I have the down time so I'll use it, but it sucks because I have also been making good progress on my Beach story. It is slowly ballooning, but not so much that it will turn what was a 10/15K story into anything more than 25-30. I've made a couple characters for it which was always going to cause expansion, but they're kinda important to the way the story goes, so it is what it is. I was 10K short of my goal last month and chances are that is going to be a trend. Between trying to consistently draw, games with my friends on the weekends, picking up work and worrying about finances, my writing time has diminished a lot which is sad, but, you know how it goes.
Wake up, you need to make money!
Any commission I get is more I can put away in case I run into what happened last month again, and the more I produce and the more consistently I produce it, the more likely I am to get the attention of somebody who wants something from me. I even have some ideas on how to make a niche for myself, but that will have to come later. I've some experiments I want to do art wise that I'm working on now... Anyways, for the moment, I'll have a solid extra 12K yen next month which isn't a lot, but it's enough for like two weeks of food. There's a new client who wants to do after school lessons she's been talking to, another small child, and that may end up being my second lesson during the week. I can have a max of three lessons a week because of visa things, but 3K an hour is a lot more than the 1.5K an hour (may actually be less than this, I don't remember the exact hourly rate, but it's low) I'm getting from my current job.

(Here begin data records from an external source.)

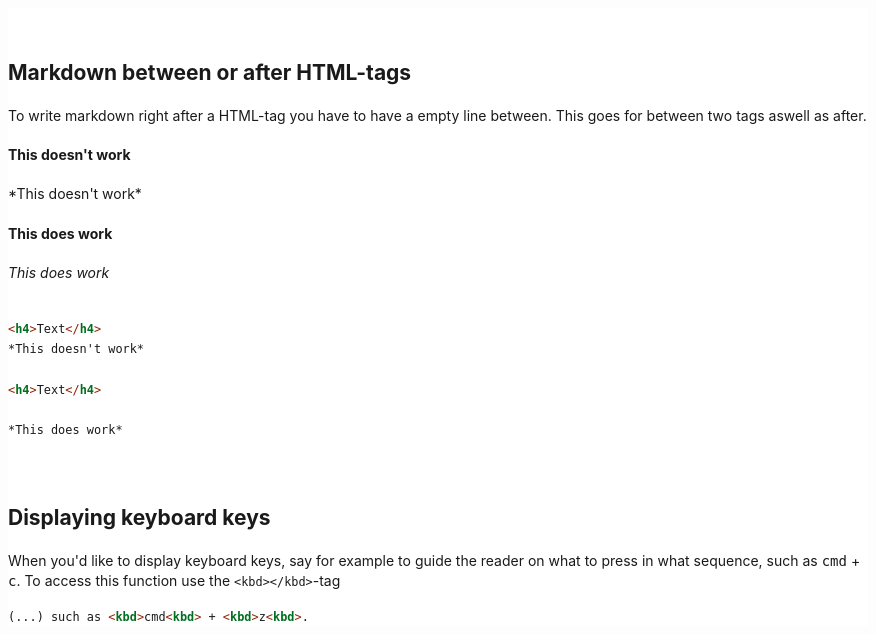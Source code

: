 &nbsp;
&nbsp;

## Markdown between or after HTML-tags

To write markdown right after a HTML-tag you have to have a empty line between. This goes for between two tags aswell as after. 

<h4>This doesn't work</h4>
*This doesn't work*

<h4>This does work</h4>

*This does work*


```html

<h4>Text</h4>
*This doesn't work*

<h4>Text</h4>

*This does work*
```
&nbsp;
&nbsp;

## Displaying keyboard keys 

When you'd like to display keyboard keys, say for example to guide the reader on what to press in what sequence, such as <kbd>cmd</kbd> + <kbd>c</kbd>. To access this function use the `<kbd></kbd>`-tag

```md
(...) such as <kbd>cmd<kbd> + <kbd>z<kbd>. 
```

Provided that expands to the maximum 36K a month sooner rather than later, I may even be able to afford that motorcycle I want while saving up too. But that's a big if, and we have to get there first.
I need to investigate what full time looks like and see what my full time coworkers make and all that, but we are working on an exit plan that has a real foundation now, do I may even get out of the hole I've dug myself into. This is probably a common thing for my generation in particular, but I don't think I ever really felt like much of an adult until last year. I'm all there is to me, literally on an island, and I can't just go back home if I screw something up. I have leverageable skills here, but not back in the US really unless I can find a position working in Japanese translation. In a year's time maybe I could get to a decent level for that, but definitely not right now and having to move back to the US would be an absolute nightmare. This is all I have, so I have to do with what I've got, and it ain't much more than me.
Anyways, that's all from me for now. I haven't been very regular about these blogs as of late so I'll try to correct that this month. Tuesdays are always fairly light for me, so if not on Mondays, I'll try to get these written then.